Okay, that headline’s not as bad as it sounds – the BFI Player is not becoming ad-supported.
However, it does now have a big stash of historic adverts. Behold the press release!
The BFI National Archive is home to one of the world’s largest screen advertising collections with over 100,000 cinema and television adverts ranging from the iconic and most recognisable brands including Guinness, Cadbury’s, Shell, Heinz, Persil, Hovis, Kelloggs and Coca-Cola to the obscure (Andrews Liver Salts or CDF Dogfood anyone?)
Working with regional and national archive partners across the UK, the BFI has digitised 300 archive adverts all available for free on BFI Player. With the earliest advert on film dating from 1898 (Vinolia Soap) to the late 1980s, Commercial Break: British Advertising on Screen traces the history, overarching themes and development of the art of British screen advertising from its earliest days, finding maturity with the rise of the cinema in the 1930s and going on to transform the commercial television viewing experience with the launch of ITV in 1955 and subsequent growth of television.
Providing snapshots of what we ate, how we travelled and the lives we all aspired to, this collection includes classic campaigns from the golden age of advertising in the 1970s and 1980s from the likes of Collett Dickenson Pearce (CDP) and J. Walter Thompson, featuring early work by Sir Ridley Scott The Boy on the Bike (1973), Hugh Hudson (Fiat Strada: Figaro, 1979) and Tony Scott (SAAB: New Delivery, 1985) which helped launch their Hollywood careers.
The collection also showcases unexpected delights from established directors including Nicolas Roeg Guinness: Hop Farm (1974), Lindsay Anderson Black Magic: Taxi (1964), Joseph Losey Silvikrin Shampoo (1964) and theatre legend Joan Littlewood Egg Marketing Board: Sheila – series (1964), long after they ‘made it’.
Famous faces onscreen include Tony Hancock, Peter Cook and Dudley Moore, Sheila Sim, John Cleese, Ronnie Barker, Beryl Reid, Sammy Davis Jr, Googie Withers, Geoff Hurst, George Best and Margaret Lockwood as well as ‘before they were famous’ appearances by Anna Karina, Michael Caine and Terry Thomas.
The female consumer has long been a target of screen advertising, selling everything from baked beans and washing powders to labour-saving devices to help lighten the domestic load. Interestingly, in a male dominated advertising industry, this collections tells (and sells) a more positive story of social progress for women, with increasing social and economic independence, tracking the ups and downs of female empowerment in the 20th century, with its false steps as revealing as its forward ones.
BFI National Archive Curator Steve Foxon says, “There’s an art to selling, as any ad man or woman will tell you.

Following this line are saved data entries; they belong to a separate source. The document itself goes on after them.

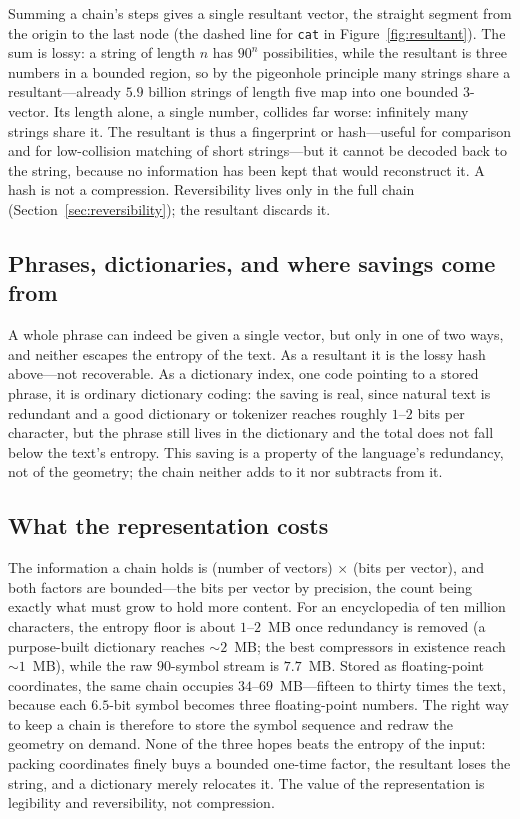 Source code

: \documentclass[11pt]{article}
\begin{document}
Summing a chain's steps gives a single resultant vector, the straight segment from the origin
to the last node (the dashed line for \texttt{cat} in Figure~\ref{fig:resultant}). The sum is
lossy: a string of length $n$ has $90^n$ possibilities, while the resultant is three numbers
in a bounded region, so by the pigeonhole principle many strings share a resultant---already
$5.9$ billion strings of length five map into one bounded 3-vector. Its length alone, a single
number, collides far worse: infinitely many strings share it. The resultant is thus a
fingerprint or hash---useful for comparison and for low-collision matching of short
strings---but it cannot be decoded back to the string, because no information has been kept
that would reconstruct it. A hash is not a compression. Reversibility lives only in the full
chain (Section~\ref{sec:reversibility}); the resultant discards it.

\subsection{Phrases, dictionaries, and where savings come from}

A whole phrase can indeed be given a single vector, but only in one of two ways, and neither
escapes the entropy of the text. As a resultant it is the lossy hash above---not recoverable.
As a dictionary index, one code pointing to a stored phrase, it is ordinary dictionary coding:
the saving is real, since natural text is redundant and a good dictionary or tokenizer reaches
roughly $1$--$2$ bits per character, but the phrase still lives in the dictionary and the
total does not fall below the text's entropy. This saving is a property of the language's
redundancy, not of the geometry; the chain neither adds to it nor subtracts from it.

\subsection{What the representation costs}

The information a chain holds is (number of vectors) $\times$ (bits per vector), and both
factors are bounded---the bits per vector by precision, the count being exactly what must grow
to hold more content. For an encyclopedia of ten million characters, the entropy floor is
about $1$--$2$~MB once redundancy is removed (a purpose-built dictionary reaches
$\sim 2$~MB; the best compressors in existence reach $\sim 1$~MB), while the raw $90$-symbol
stream is $7.7$~MB. Stored as floating-point coordinates, the same chain occupies
$34$--$69$~MB---fifteen to thirty times the text, because each $6.5$-bit symbol becomes three
floating-point numbers. The right way to keep a chain is therefore to store the symbol
sequence and redraw the geometry on demand. None of the three hopes beats the entropy of the
input: packing coordinates finely buys a bounded one-time factor, the resultant loses the
string, and a dictionary merely relocates it. The value of the representation is legibility
and reversibility, not compression.
\end{document}

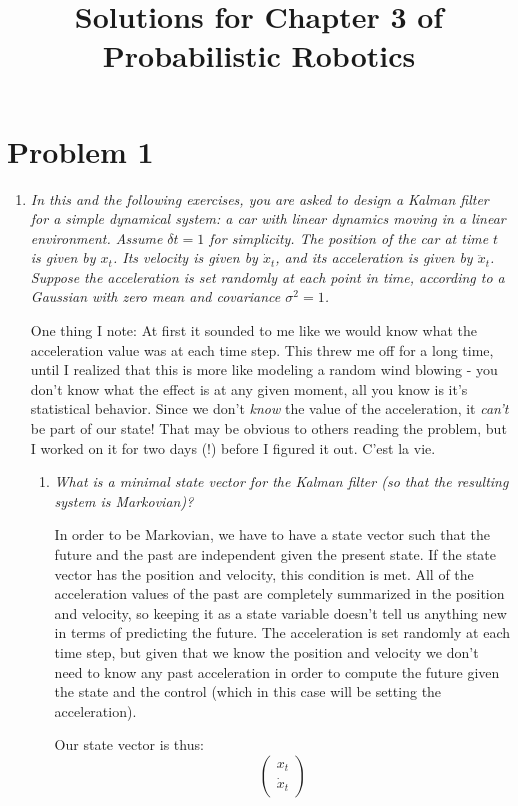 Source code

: \documentclass[10pt]{article}
\begin{document}
\title{Solutions for Chapter 3 of Probabilistic Robotics}

\section{Problem 1}
\begin{enumerate}
  \item \textit{In this and the following exercises, you are asked to design a Kalman
filter for a simple dynamical system: a car with linear dynamics moving in a
linear environment. Assume $\delta t = 1$ for simplicity. The position of the
car at time $t$ is given by $x_t$. Its velocity is given by $\dot{x}_t$, and its
acceleration is given by $\ddot{x}_t$. Suppose the acceleration is set
randomly at each point in time, according to a Gaussian with zero mean and
covariance $\sigma^2 = 1$.}

One thing I note: At first it sounded to me like we would know what the
acceleration value was at each time step. This threw me off for a long time,
until I realized that this is more like modeling a random wind blowing - you
don't know what the effect is at any given moment, all you know is it's
statistical behavior. Since we don't \textit{know} the value of the
acceleration, it \textit{can't} be part of our state! That may be obvious to
others reading the problem, but I worked on it for two days (!) before I figured
it out. C'est la vie.

  \begin{enumerate}
  \item \textit{What is a minimal state vector for the Kalman filter (so that the
    resulting system is Markovian)?} 

    In order to be Markovian, we have to have a state vector such that the
    future and the past are independent given the present state. If the state
    vector has the position and velocity, this condition is met. All of the
    acceleration values of the past are completely summarized in the position
    and velocity, so keeping it as a state variable doesn't tell us anything new
    in terms of predicting the future. The acceleration is set randomly at each
    time step, but given that we know the position and velocity we don't need to
    know any past acceleration in order to compute the future given the state
    and the control (which in this case will be setting the acceleration).

    Our state vector is thus:
  $$\begin{pmatrix}x_t \\ \dot{x}_t\end{pmatrix}$$


\end{enumerate}
\end{enumerate}
\end{document}
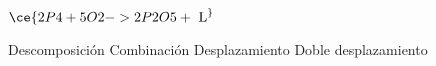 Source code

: $\ce{2P4 + 5O2 ->2P2O5 + \text{ L} ^}$

\begin{choices}
    \choice Descomposición
    \CorrectChoice Combinación
    \choice Desplazamiento
    \choice Doble desplazamiento
\end{choices} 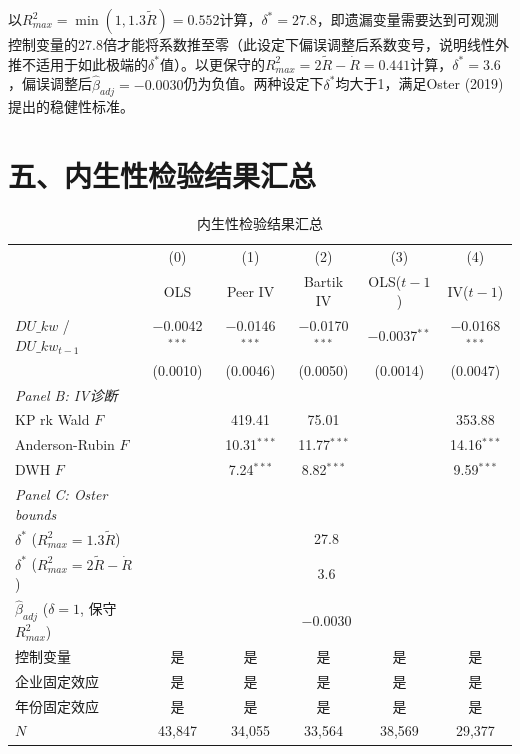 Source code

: \documentclass[11pt,a4paper]{article}
\begin{document}
以$R^2_{max}=\min(1, 1.3\tilde{R})=0.552$计算，$\delta^*=27.8$，即遗漏变量需要达到可观测控制变量的27.8倍才能将系数推至零（此设定下偏误调整后系数变号，说明线性外推不适用于如此极端的$\delta^*$值）。以更保守的$R^2_{max}=2\tilde{R}-\dot{R}=0.441$计算，$\delta^*=3.6$，偏误调整后$\hat{\beta}_{adj}=-0.0030$仍为负值。两种设定下$\delta^*$均大于1，满足Oster (2019) 提出的稳健性标准。

\section*{五、内生性检验结果汇总}

\begin{table}[htbp]
\centering
\caption{内生性检验结果汇总}
\label{tab:iv}
\vspace{6pt}
\begin{tabular}{lccccc}
\toprule
& (0) & (1) & (2) & (3) & (4) \\
& OLS & Peer IV & Bartik IV & OLS($t{-}1$) & IV($t{-}1$) \\
\midrule
$DU\_kw$ / $DU\_kw_{t-1}$ & $-$0.0042$^{***}$ & $-$0.0146$^{***}$ & $-$0.0170$^{***}$ & $-$0.0037$^{**}$ & $-$0.0168$^{***}$ \\
& (0.0010) & (0.0046) & (0.0050) & (0.0014) & (0.0047) \\[6pt]
\textit{Panel B: IV诊断} \\[3pt]
KP rk Wald $F$ & & 419.41 & 75.01 & & 353.88 \\
Anderson-Rubin $F$ & & 10.31$^{***}$ & 11.77$^{***}$ & & 14.16$^{***}$ \\
DWH $F$ & & 7.24$^{***}$ & 8.82$^{***}$ & & 9.59$^{***}$ \\[3pt]
\textit{Panel C: Oster bounds} \\[3pt]
$\delta^*$ ($R^2_{max}=1.3\tilde{R}$) & \multicolumn{5}{c}{27.8} \\
$\delta^*$ ($R^2_{max}=2\tilde{R}-\dot{R}$) & \multicolumn{5}{c}{3.6} \\
$\hat{\beta}_{adj}$ ($\delta=1$, 保守$R^2_{max}$) & \multicolumn{5}{c}{$-$0.0030} \\[3pt]
\midrule
控制变量 & 是 & 是 & 是 & 是 & 是 \\
企业固定效应 & 是 & 是 & 是 & 是 & 是 \\
年份固定效应 & 是 & 是 & 是 & 是 & 是 \\
$N$ & 43,847 & 34,055 & 33,564 & 38,569 & 29,377 \\
\bottomrule
\end{tabular}


\end{table}
\end{document}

Britain’s screen advertising has been a central part of the British film story since its earliest days, It found its feet in the cinema, transformed television and its ripples have even influenced Hollywood”
Adding, “A perfect blend of nostalgia, salesmanship and craftsmanship, screen advertising at its best is incredibly potent, affecting our emotions as well as holding a mirror up to reflect society’s changing aspirations, values, fears and desires. Few films can capture all this in such a compact and expressive format.”
Commercial Break: British Advertising on Screen highlights the evolution of the UK’s extraordinarily dynamic industry across the twentieth century, showcasing the astonishing variety of approaches, strategies and tricks advertisers have used over the decades for us to part us with our money, entertaining us even as they subtly manipulate us with promises of a new, tastier, brighter, cleaner, healthier and better lifestyle.
In addition to the BFI Player collection, the BFI National Archive has lovingly remastered 24 iconic film adverts made by some of the most illustrious names in British cinema. Described by BFI Head Curator Robin Baker as “mini masterpieces of big nostalgic emotion” these fondly remembered titles have been restored in 4K and will be made available to view at BFI Mediatheque from July, as part of a tie-in advertising collection, to view in venue at BFI Southbank.